Notre réflexe en tant que parents, et fabricants de savon, a alors été de proposer à l’école d’utiliser notre Savon Soin Bébé en format solide sans savoir alors que le format solide pour les savons n’est plus réglementaire dans les collectivités telles que les écoles car désormais jugés “non-hygiéniques”. Notre but n’a alors pas été d’essayer de débattre sur le bien-fondé de cette réglementation. Nous nous sommes formés à la production de savon liquide saponifié à froid, nous avons fait des tests et après un peu moins d’un an nous avons trouvé la recette pour notre savon liquide pour les écoles.

Mains d’enfants

Fabrication du Savon Liquide

Pâte de savon avant dilution

Pour fabriquer du savon liquide saponifié à froid, il y a plusieurs étapes:

  • 1ère étape : on mélange les huiles végétales que l’on souhaite utiliser et on les fait chauffer à 50°C. Dans le même temps, on mélange les bonnes quantités de potasse caustique et d’eau. Puis on le laisse refroidir à 50°C.
  • 2e étape : on mélange les huiles végétales et le mélange eau/potasse. On remue pour bien homogénéiser l’ensemble. Enfin, on laisse la réaction de saponification commencer pendant 12h à froid sans chauffage externe.
  • 3e étape: après ces 12h, on réchauffe le mélange huiles-potasse-eau à 50°C. On le verse dans une mijoteuse qui garde ce mélange à température pendant qu’on le mixe pour obtenir une pâte de savon.
  • 4e étape : la pâte de savon doit “cuire” pendant 8h à 50°C de façon bien homogène.
  • 5e étape : lorsque la pâte de savon est prête on la dilue avec de l’eau déminéralisée ou des hydrolats de plantes.

Piste d’améliorations low-tech

Le problème de ce savon était pour nous son coût de fabrication et notamment son coût environnemental. La cuisson lente (pendant 8h) de la pâte de savon à la mijoteuse représentait une énergie consommée de 1200Wh.
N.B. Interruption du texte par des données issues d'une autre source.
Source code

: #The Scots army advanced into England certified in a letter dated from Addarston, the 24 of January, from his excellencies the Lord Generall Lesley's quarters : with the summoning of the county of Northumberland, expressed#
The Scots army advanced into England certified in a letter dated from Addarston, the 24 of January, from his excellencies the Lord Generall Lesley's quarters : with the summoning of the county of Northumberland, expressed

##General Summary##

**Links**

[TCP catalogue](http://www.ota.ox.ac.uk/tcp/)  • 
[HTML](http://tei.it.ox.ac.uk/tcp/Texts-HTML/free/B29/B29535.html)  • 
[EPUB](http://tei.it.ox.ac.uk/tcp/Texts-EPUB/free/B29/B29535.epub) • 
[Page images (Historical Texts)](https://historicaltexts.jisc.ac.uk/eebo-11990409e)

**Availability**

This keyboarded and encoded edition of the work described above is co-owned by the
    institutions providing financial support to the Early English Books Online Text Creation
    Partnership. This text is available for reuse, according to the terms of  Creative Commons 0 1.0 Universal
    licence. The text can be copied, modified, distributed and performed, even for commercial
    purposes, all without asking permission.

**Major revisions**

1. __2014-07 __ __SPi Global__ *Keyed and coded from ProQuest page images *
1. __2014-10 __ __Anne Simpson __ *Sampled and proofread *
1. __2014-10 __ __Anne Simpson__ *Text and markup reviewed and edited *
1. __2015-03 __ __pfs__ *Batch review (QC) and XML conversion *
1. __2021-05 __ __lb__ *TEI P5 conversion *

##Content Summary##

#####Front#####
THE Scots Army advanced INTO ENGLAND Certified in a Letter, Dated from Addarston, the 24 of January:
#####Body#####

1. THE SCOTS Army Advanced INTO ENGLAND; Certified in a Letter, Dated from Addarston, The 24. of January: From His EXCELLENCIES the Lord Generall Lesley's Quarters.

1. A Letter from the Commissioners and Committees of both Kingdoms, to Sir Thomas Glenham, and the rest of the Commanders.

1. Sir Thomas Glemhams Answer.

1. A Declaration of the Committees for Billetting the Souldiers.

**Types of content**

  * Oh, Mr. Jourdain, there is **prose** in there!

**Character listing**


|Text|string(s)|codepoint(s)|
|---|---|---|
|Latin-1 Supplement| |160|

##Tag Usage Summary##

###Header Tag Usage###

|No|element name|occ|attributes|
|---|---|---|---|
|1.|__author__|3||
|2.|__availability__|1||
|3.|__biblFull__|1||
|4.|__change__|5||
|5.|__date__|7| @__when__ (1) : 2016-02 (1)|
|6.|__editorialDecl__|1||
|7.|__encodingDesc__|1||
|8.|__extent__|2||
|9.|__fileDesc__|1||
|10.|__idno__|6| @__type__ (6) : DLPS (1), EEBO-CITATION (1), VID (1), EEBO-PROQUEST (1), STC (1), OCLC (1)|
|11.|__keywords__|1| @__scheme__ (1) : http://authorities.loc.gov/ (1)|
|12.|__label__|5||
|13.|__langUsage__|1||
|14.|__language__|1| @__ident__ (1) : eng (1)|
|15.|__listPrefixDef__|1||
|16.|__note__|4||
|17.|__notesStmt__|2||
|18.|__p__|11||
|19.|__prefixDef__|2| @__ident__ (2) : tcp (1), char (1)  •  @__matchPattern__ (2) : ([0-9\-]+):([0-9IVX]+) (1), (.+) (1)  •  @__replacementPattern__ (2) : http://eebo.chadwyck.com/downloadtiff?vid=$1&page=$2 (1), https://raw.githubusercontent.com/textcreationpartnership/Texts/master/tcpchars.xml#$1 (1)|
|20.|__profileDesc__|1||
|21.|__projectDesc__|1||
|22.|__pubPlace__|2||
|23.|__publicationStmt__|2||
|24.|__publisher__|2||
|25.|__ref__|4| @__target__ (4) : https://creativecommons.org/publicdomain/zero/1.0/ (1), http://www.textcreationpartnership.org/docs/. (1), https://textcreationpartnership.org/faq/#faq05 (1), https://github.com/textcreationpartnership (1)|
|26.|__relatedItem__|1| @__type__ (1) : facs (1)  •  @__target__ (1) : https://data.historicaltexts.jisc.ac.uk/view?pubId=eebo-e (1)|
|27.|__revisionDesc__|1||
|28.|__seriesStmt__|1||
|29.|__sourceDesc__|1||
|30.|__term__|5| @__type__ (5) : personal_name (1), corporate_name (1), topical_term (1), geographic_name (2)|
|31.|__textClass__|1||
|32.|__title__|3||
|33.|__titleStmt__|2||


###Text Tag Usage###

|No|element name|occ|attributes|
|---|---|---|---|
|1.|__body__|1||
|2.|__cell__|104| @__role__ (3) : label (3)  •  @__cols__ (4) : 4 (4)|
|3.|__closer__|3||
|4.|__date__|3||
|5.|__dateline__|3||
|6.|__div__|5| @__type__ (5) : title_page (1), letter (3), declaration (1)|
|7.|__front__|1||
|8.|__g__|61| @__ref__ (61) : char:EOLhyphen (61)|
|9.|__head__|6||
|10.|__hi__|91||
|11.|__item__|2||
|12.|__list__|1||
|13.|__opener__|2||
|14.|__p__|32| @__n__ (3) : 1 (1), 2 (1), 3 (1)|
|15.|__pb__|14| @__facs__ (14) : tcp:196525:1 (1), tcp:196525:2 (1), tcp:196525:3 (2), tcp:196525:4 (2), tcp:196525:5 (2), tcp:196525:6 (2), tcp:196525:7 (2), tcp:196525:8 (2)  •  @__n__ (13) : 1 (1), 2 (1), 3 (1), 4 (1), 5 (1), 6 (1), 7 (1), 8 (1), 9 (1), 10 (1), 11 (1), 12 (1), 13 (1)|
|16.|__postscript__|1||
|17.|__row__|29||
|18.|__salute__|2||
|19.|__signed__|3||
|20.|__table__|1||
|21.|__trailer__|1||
Énergie consommée pour la fabrication de seulement 8L de savon liquide au final, soit 150 Wh/L. 

C’est pourquoi, nous avons réfléchi à la manière de diminuer ce coût tout en augmentant la quantité de production.
La solution est venue des écoles d’ingénieur de Grenoble qui nous ont intégré aux projets PISTE (Pour une Ingénierie Sobre Techno et Eco-responsable). Un projet sur un semestre avec un groupe d’étudiants de diverses écoles qui ont choisi de travailler avec nous. Colin, Leïla, Mathilde, Nathan et Yann, nos étudiants, nous ont proposé, pour résoudre notre problème, de s’inspirer des marmites norvégiennes. Cet outil low-tech est plus généralement utilisées dans l’alimentaire pour la cuisson lente des aliments. La casserole préalablement chauffée est placée dans une enceinte isolée des échanges thermiques avec l’extérieur. Cela permet une cuisson lente et autonome des aliments sans apport d’énergie additionnel hormis le temps de préchauffe.

Solution: la low-tech pour la cosmétique

Nos étudiants ont commencé la conception de cette “boîte isolante”. C’est le nom utilisé pour différencier de la marmite norvégienne low-tech utilisée dans l’alimentaire et non en cosmétique. D’abord, ils ont établis un cahier des charges bien précis des spécifications attendues. Ils ont étudié les différentes sources de pertes thermiques, dimensionné la boite pour y faire rentrer une cuve de 50L. Enfin, ils ont fabriqué la boîte en récupérant des plaques de contreplaqué, le polystyrène qui sert d’isolant, les joints pour l’étanchéité, la couverture de survie pour limiter les échanges thermiques par rayonnement. 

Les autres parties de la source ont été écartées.